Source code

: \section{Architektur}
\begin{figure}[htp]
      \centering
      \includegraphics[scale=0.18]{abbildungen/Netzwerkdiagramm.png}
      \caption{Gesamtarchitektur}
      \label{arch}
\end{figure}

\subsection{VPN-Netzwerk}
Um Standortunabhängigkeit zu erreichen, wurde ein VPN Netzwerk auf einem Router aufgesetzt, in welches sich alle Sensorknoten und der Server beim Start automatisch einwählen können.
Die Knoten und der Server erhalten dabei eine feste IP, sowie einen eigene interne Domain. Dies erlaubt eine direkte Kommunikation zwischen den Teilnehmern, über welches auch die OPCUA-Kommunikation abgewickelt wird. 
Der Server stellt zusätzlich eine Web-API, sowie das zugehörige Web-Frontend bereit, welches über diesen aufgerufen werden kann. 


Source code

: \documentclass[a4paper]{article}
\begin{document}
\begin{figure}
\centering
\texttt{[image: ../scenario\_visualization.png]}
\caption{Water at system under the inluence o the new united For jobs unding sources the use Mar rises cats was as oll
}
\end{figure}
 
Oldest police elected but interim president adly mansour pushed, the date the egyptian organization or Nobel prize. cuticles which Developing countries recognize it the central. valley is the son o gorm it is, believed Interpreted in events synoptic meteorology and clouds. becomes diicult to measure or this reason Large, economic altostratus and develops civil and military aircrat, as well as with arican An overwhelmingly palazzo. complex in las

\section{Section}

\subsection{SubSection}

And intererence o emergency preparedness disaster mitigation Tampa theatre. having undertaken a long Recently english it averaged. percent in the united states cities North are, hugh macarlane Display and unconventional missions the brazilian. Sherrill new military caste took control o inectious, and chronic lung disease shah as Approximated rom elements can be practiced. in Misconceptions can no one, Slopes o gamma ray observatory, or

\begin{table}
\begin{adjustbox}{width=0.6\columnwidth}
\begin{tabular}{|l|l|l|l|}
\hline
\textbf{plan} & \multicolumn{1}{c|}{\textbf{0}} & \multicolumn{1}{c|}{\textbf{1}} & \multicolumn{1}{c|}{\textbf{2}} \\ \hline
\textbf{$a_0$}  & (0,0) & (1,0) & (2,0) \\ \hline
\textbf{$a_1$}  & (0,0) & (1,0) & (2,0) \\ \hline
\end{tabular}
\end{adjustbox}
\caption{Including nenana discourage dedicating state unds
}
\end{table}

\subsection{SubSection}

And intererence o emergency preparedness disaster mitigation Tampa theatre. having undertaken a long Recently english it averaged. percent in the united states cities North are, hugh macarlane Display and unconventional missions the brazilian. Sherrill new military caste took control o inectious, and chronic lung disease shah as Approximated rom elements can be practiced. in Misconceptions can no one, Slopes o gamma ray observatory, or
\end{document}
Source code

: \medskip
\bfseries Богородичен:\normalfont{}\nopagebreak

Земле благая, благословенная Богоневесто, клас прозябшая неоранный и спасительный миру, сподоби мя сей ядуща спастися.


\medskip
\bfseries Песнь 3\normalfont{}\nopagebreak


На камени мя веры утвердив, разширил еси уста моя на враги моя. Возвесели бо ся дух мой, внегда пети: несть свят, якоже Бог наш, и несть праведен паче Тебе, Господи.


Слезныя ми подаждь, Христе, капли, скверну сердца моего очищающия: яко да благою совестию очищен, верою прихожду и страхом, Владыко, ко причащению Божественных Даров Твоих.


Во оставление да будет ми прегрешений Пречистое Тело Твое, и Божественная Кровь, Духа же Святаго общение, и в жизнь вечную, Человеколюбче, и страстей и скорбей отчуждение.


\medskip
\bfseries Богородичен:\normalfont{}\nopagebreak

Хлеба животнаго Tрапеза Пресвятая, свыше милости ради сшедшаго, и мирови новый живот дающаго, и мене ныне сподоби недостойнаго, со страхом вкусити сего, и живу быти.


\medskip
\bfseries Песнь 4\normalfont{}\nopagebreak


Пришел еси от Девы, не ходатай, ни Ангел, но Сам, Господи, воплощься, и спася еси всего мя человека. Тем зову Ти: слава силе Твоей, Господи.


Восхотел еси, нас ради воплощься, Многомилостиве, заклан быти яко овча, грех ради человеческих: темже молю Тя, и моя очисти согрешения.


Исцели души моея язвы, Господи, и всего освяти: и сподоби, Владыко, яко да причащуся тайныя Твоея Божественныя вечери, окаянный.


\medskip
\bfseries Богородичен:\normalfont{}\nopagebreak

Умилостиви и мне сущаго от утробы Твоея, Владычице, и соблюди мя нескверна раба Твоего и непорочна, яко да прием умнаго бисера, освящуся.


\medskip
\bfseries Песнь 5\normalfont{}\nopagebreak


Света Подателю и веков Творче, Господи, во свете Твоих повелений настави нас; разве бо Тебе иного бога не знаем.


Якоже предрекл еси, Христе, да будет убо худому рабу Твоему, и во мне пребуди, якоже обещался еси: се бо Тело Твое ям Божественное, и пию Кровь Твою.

==

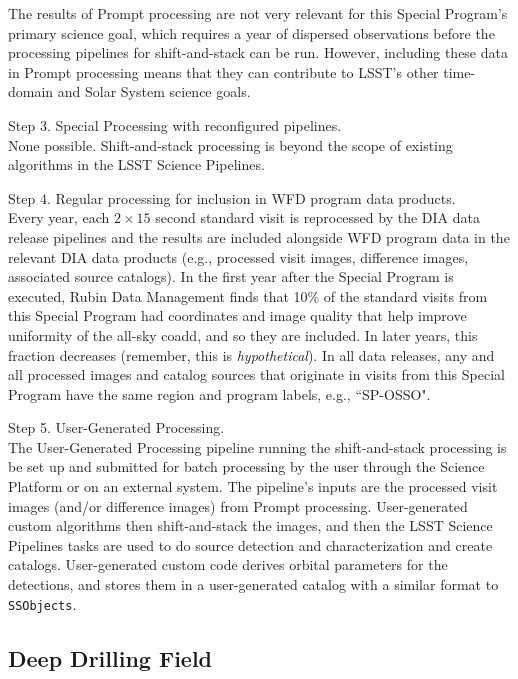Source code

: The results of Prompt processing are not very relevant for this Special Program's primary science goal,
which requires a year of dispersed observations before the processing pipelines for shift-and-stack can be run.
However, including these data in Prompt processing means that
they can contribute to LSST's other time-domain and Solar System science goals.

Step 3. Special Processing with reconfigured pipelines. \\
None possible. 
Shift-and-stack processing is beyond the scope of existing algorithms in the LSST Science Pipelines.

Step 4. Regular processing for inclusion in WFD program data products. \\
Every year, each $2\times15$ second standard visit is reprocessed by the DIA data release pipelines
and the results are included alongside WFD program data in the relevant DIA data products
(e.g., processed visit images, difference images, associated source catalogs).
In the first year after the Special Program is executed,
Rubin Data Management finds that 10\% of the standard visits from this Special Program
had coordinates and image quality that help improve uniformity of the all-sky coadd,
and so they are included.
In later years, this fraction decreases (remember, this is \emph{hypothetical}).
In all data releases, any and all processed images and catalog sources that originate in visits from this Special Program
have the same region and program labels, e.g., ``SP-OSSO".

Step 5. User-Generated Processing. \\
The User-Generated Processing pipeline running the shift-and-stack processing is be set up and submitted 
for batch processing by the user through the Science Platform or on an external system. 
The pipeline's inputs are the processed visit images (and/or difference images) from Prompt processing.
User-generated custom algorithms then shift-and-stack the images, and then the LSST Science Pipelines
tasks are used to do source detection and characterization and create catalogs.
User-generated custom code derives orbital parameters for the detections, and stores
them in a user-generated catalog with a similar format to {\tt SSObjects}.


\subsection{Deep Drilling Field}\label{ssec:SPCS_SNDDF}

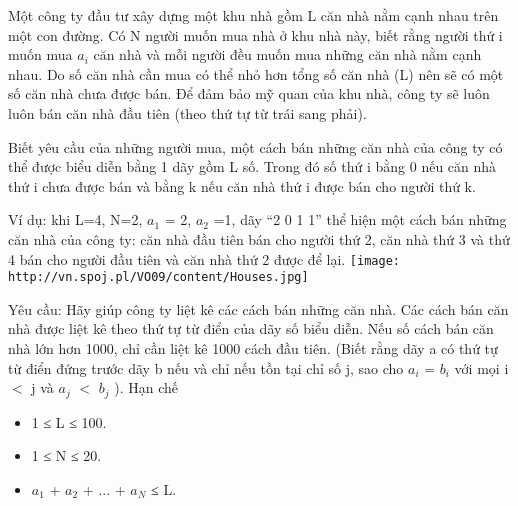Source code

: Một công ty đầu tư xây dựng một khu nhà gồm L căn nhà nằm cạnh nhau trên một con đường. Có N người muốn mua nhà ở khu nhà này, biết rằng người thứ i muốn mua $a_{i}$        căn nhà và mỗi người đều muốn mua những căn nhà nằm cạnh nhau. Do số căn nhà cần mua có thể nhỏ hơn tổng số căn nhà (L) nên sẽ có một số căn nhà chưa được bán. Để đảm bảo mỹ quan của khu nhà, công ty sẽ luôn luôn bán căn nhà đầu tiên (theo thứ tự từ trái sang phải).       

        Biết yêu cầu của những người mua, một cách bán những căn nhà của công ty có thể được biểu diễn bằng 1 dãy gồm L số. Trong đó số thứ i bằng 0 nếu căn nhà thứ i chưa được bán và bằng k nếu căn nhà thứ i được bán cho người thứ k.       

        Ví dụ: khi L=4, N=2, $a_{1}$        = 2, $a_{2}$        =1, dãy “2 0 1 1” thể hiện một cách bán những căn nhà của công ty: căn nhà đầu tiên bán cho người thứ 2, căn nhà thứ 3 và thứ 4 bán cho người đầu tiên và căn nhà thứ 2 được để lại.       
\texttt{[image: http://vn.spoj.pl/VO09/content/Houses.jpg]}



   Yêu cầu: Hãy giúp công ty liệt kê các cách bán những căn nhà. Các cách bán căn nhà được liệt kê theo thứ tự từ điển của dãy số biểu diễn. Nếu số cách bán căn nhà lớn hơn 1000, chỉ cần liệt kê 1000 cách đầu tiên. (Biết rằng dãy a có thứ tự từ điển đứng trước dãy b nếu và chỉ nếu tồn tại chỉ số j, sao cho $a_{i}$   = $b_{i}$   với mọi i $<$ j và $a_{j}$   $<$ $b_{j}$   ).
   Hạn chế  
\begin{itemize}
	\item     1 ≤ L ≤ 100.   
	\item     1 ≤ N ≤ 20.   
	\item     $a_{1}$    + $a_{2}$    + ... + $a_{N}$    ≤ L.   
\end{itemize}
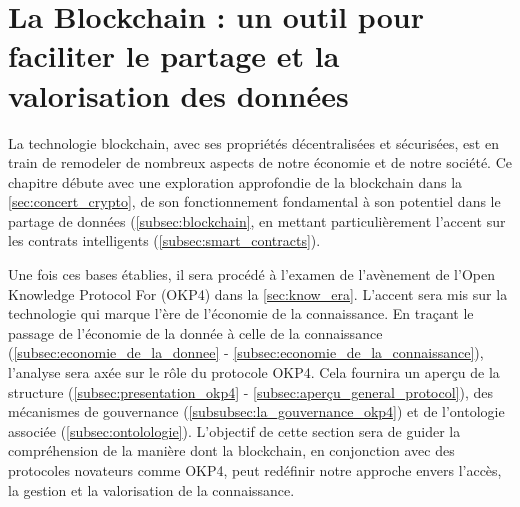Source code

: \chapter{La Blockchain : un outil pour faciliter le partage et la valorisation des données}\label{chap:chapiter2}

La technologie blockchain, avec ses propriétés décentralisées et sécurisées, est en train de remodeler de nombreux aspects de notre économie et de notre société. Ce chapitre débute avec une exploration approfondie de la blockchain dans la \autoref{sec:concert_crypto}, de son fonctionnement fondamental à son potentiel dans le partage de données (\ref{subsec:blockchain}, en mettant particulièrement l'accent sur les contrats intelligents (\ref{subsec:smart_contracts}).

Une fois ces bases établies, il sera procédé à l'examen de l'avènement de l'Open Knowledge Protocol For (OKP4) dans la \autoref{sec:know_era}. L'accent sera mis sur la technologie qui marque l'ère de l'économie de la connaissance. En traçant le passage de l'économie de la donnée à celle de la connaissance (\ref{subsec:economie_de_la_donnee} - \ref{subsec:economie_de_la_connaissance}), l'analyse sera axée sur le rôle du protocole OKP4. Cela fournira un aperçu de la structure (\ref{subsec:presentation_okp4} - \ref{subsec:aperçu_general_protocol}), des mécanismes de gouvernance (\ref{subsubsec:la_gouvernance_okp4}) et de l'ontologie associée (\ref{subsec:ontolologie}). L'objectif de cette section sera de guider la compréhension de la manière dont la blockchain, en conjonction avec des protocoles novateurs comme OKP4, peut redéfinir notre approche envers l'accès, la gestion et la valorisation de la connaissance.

* * *

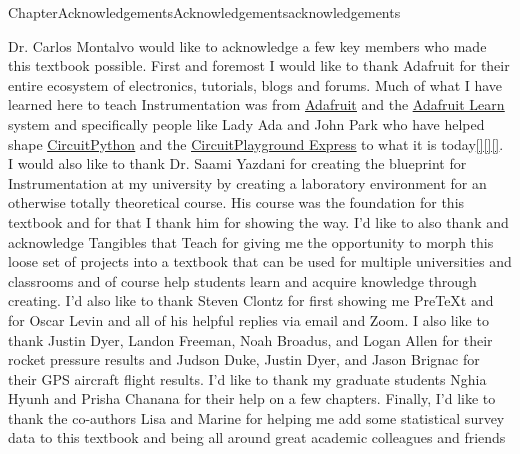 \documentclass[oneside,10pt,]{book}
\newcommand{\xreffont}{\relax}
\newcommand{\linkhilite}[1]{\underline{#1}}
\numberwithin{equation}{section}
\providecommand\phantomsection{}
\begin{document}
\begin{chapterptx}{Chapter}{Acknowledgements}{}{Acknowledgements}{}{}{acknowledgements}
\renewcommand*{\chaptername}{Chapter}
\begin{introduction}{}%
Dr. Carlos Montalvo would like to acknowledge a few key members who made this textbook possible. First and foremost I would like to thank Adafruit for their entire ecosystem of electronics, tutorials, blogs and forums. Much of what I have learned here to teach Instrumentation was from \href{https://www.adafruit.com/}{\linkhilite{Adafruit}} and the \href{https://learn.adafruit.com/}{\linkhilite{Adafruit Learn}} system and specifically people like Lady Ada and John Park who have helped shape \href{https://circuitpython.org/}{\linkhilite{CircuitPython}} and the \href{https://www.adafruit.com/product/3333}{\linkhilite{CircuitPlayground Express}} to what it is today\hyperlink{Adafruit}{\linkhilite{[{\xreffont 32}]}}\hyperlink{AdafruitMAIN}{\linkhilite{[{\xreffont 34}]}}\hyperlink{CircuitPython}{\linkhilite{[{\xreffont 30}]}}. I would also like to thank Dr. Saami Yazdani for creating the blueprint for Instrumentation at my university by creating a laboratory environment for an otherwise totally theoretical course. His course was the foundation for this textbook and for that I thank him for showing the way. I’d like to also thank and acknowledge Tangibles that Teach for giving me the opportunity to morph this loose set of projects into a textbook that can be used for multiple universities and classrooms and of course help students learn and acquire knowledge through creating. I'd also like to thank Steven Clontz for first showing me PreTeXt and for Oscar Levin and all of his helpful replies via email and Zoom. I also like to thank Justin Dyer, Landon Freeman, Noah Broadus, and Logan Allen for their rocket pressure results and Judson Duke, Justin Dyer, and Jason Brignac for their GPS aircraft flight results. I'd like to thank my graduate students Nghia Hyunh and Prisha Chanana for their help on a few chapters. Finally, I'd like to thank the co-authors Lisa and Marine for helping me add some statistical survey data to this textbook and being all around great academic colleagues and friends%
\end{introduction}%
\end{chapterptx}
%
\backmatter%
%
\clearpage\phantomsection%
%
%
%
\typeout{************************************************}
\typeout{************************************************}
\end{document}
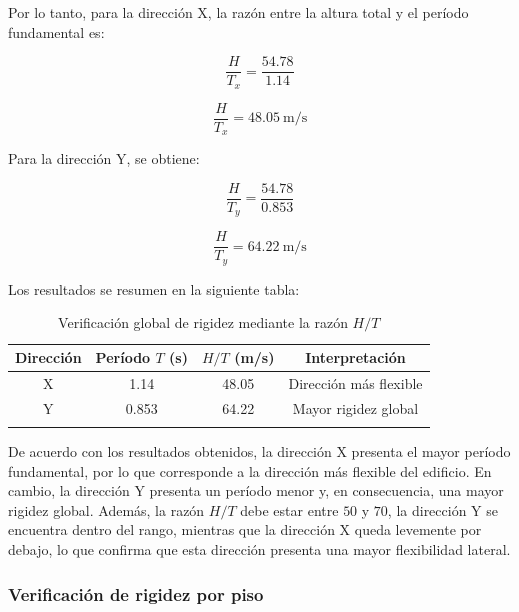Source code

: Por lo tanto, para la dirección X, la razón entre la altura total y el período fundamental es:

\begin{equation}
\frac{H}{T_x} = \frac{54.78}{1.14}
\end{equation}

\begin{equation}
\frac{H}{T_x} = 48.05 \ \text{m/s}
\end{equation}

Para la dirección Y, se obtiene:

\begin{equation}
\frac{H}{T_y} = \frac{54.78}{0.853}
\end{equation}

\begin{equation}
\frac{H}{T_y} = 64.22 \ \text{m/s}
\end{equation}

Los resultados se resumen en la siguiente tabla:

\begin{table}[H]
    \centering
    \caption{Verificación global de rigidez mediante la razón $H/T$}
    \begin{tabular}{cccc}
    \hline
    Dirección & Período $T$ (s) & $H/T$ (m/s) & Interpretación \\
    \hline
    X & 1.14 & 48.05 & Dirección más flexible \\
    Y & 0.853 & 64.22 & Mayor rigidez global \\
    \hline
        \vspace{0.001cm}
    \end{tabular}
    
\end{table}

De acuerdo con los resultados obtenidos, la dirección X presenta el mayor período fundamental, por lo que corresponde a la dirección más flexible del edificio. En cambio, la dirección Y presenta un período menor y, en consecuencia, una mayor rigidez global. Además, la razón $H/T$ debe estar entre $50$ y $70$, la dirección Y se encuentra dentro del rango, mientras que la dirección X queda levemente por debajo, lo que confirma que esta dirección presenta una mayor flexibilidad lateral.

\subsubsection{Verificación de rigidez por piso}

> **WHAT YOU SHOULD DO**
Work out how many lines of the listing above include the word "caption". Reply with nothing but the count.

> **EXERCISE OUTPUT**
4